Text messaging is so prevalent that when I suggest to my daughter that she actually make a phone call where she can speak to someone — because we’re trying to make transportation arrangements to a sports practice with another family where that teenage daughter is not answering her texts — she looks at me like that’s the most absurd suggestion she’s ever heard.
Many experts have written and talked about our kids’ lack of interpersonal skills. All that time watching TV, playing video games, surfing the Internet and playing on social networking sites has made our kids comfortable with this highly impersonal form of communication and not so comfortable with actual conversation.
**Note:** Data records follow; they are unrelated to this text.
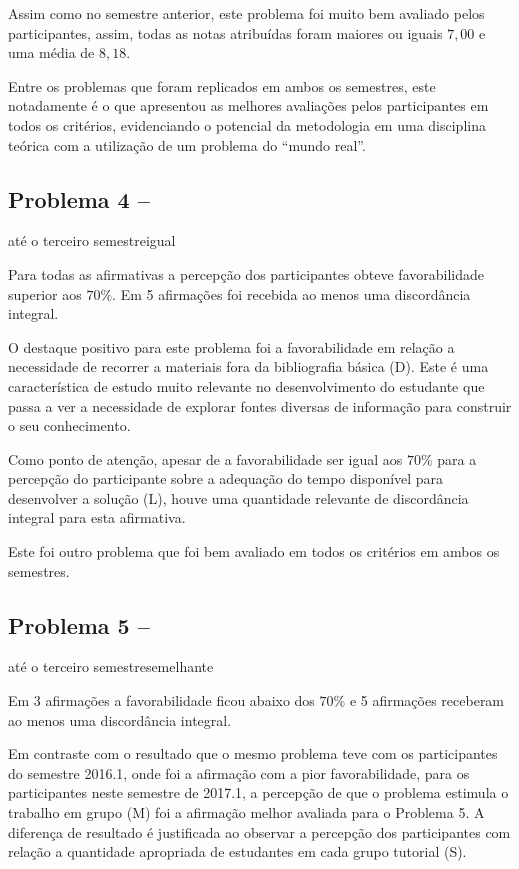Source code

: Assim como no semestre anterior, este problema foi muito bem avaliado
pelos participantes, assim, todas as notas atribuídas foram maiores
ou iguais $7,00$ e uma média de $8,18$.

Entre os problemas que foram replicados em ambos os semestres, este
notadamente é o que apresentou as melhores avaliações pelos participantes
em todos os critérios, evidenciando o potencial da metodologia em uma
disciplina teórica com a utilização de um problema do ``mundo real''.

\subsection{Problema 4 -- \ProblemaD}
{até o terceiro semestre}{igual}

Para todas as afirmativas a percepção dos participantes obteve favorabilidade
superior aos $70\%$. Em 5 afirmações foi recebida ao menos uma discordância
integral.

O destaque positivo para este problema foi a favorabilidade em relação
a necessidade de recorrer a materiais fora da bibliografia básica (D).
Este é uma característica de estudo muito relevante no desenvolvimento
do estudante que passa a ver a necessidade de explorar fontes diversas
de informação para construir o seu conhecimento.

Como ponto de atenção, apesar de a favorabilidade ser igual aos $70\%$ para
a percepção do participante sobre a adequação do tempo disponível para desenvolver
a solução (L), houve uma quantidade relevante de discordância integral para esta afirmativa.

Este foi outro problema que foi bem avaliado em todos os critérios em ambos
os semestres.

\subsection{Problema 5 -- \ProblemaE}
{até o terceiro semestre}{semelhante}

Em 3 afirmações a favorabilidade ficou abaixo dos $70\%$ e 5 afirmações
receberam ao menos uma discordância integral.

Em contraste com o resultado que o mesmo problema teve com
os participantes do semestre 2016.1, onde foi a afirmação com a
pior favorabilidade, para os participantes neste semestre de
2017.1, a percepção de que o problema estimula o
trabalho em grupo (M) foi a afirmação melhor avaliada
para o Problema 5.
A diferença de resultado é justificada ao observar
a percepção dos participantes com relação a quantidade
apropriada de estudantes em cada grupo tutorial (S).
That being said, none of my kids have trouble conversing — in person — with their friends. And my daughter can sometimes spends hours on the house phone talking to a friend. But the thought of having to make a phone call and talk to someone they may not know in order to get to the person they do know or in order to ask questions and get information necessary to make some sort of a decision or plans, seems to be a bit intimidating. Whether it’s making telephone calls to try to land a job or calls to nail down a carpool, many young people probably need to move out of their comfort zones of texting, e-mailing and sending Facebook messages.
Sometimes, nothing beats that personal contact.


I worry about the same thing with my youngest, 18, who is shy by nature and relies way too much on cell phones and emails to “communicate” issues he’s potentially worried/anxious about. It’s too easy to toss off issues this way as well. I think it’s going to create real interpersonal issues for this generation in all kinds of ways from their personal lives to their work worlds.